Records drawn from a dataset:

###

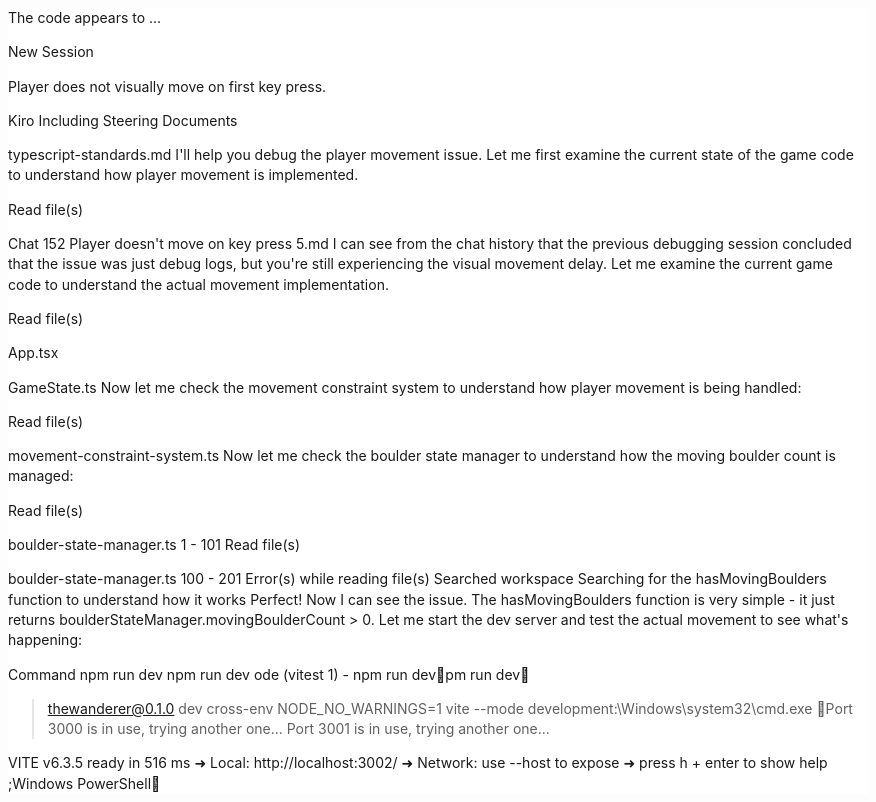 The code appears to ...

New Session





Player does not visually move on first key press.

Kiro
Including Steering Documents

typescript-standards.md
I'll help you debug the player movement issue. Let me first examine the current state of the game code to understand how player movement is implemented.

Read file(s)

Chat 152 Player doesn't move on key press 5.md
I can see from the chat history that the previous debugging session concluded that the issue was just debug logs, but you're still experiencing the visual movement delay. Let me examine the current game code to understand the actual movement implementation.

Read file(s)

App.tsx

GameState.ts
Now let me check the movement constraint system to understand how player movement is being handled:

Read file(s)

movement-constraint-system.ts
Now let me check the boulder state manager to understand how the moving boulder count is managed:

Read file(s)

boulder-state-manager.ts 1 - 101
Read file(s)

boulder-state-manager.ts 100 - 201
Error(s) while reading file(s)
Searched workspace
Searching for the hasMovingBoulders function to understand how it works
Perfect! Now I can see the issue. The hasMovingBoulders function is very simple - it just returns boulderStateManager.movingBoulderCount > 0. Let me start the dev server and test the actual movement to see what's happening:

Command
npm run dev
npm run dev
ode (vitest 1) - npm  run devpm run dev
> thewanderer@0.1.0 dev
> cross-env NODE_NO_WARNINGS=1 vite --mode development:\Windows\system32\cmd.exe Port 3000 is in use, trying another one...
Port 3001 is in use, trying another one...

  VITE v6.3.5  ready in 516 ms  ➜  Local:   http://localhost:3002/
  ➜  Network: use --host to expose
  ➜  press h + enter to show help
;Windows PowerShell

###

* _Brief_
Check each line of the data above for the word "another". Report how many lines have it, and nothing else.

* _Answer for this exercise_
2